The New York Times occasionally rears the ugly head of it’s most extreme left wing. In this article published on October 13, by Joshua Krisch, they go a bit further than even that, and actually wade into the murky waters of neo-nazi propaganda in this subtle yet disturbing perspective.
Krisch equates eugenics with racism, and at least on that point he is ultimately correct. But for some reason, he seems to decide that rudimentary science from 1924 is somehow disconnected from the highly sophisticated scientific techniques of today. Please, therefore, erase the names of Isaac Newton and Ben Franklin from the scientific books of today, because nowadays cooking apples with a bolt of lightening would surely qualify only as witchcraft and sorcery, not the early works of legitimate “science.”
“When the Eugenics Record Office opened its doors in 1910, the founding scientists were considered progressives, intent on applying classic genetics to breeding better citizens.”
WTF Batman? Is that quote from something Jim Hudson said at the opening of the Hudson Alpha Institute For Biotechnology? I guess maybe not, if you believe genomics will only ever be applied to curing the disease of an already born child – but then, you might also believe that abortion is illegal and that Chinese families are encouraged to have ten children each. Or maybe you don’t think test tube engineering is eugenics – since there’s no human coitus involved, just mechanically separated parts.
But Mr. Micklos points out that the bigotry that gave rise to eugenics was never really about the science.
“It doesn’t take any fancy scientific theory for people to hate one another,” he said.
Ok. I think I understand now. The bigotry and hatred of eugenics doesn’t really need science. But, if we rename eugenics and call it “genomics” then there will be a really good and legitimate scientific basis for compulsory healthcare, discrimination, and the hatred evoked. Good healthcare risks are good citizens. Right?
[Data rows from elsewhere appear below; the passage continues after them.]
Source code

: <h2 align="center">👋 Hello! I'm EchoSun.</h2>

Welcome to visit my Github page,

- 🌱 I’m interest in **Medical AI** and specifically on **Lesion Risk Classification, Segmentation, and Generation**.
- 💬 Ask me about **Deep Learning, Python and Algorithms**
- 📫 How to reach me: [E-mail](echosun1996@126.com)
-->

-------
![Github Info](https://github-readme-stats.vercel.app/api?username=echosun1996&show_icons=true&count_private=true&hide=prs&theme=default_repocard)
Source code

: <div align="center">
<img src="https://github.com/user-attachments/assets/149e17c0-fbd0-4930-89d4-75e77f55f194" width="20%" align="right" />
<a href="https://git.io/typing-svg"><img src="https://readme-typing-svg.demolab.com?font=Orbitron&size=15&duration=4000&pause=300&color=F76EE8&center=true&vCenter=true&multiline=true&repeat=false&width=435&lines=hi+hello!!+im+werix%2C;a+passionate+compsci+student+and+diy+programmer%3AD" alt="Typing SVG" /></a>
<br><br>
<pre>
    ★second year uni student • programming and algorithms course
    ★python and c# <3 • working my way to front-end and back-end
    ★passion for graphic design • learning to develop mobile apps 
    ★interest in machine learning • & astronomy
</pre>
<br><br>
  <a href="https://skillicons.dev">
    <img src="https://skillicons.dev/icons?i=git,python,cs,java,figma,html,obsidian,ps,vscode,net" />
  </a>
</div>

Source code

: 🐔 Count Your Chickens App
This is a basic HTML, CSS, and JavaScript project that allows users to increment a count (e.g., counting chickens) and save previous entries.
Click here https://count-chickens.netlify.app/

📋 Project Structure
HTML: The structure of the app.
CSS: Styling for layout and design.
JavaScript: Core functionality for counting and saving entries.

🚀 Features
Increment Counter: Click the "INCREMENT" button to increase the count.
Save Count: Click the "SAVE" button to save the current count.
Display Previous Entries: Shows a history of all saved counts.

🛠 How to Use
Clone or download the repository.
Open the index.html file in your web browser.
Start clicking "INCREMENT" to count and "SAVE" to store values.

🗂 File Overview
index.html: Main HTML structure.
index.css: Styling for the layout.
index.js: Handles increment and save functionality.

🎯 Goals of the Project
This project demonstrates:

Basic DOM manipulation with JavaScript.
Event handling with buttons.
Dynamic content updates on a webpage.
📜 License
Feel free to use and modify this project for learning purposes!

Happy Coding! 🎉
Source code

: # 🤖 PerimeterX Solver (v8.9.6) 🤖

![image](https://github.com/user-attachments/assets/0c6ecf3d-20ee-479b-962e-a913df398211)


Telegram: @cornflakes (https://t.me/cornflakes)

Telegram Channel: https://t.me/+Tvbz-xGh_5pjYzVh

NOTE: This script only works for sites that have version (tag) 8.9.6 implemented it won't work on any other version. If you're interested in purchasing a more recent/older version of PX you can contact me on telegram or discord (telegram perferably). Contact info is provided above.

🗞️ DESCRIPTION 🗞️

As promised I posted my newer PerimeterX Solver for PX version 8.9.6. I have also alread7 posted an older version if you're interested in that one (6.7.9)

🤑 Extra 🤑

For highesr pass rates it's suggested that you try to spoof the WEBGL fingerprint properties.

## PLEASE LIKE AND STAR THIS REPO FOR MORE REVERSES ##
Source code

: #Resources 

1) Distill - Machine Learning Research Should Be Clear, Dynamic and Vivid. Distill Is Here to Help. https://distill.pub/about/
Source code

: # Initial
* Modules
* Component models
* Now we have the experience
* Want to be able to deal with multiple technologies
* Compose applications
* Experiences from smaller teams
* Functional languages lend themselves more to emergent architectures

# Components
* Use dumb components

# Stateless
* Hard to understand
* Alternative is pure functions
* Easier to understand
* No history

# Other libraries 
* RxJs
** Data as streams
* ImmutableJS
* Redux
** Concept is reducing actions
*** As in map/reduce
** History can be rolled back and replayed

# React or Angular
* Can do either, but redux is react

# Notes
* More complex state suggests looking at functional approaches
I have to give Mr. Kirsch some credit for his sense of humor, or is it sarcasm, or is it satire… or is it merely a question? Maybe all of the above for a sophisticated reader, but for most who scan the news quickly missing the caveats, the article cultivates the notion that eugenics and genomics are somehow different and that genomics is therefore acceptable, even if the results of yesteryear’s science is essentially exactly the same – excepting that they are really good at it nowadays.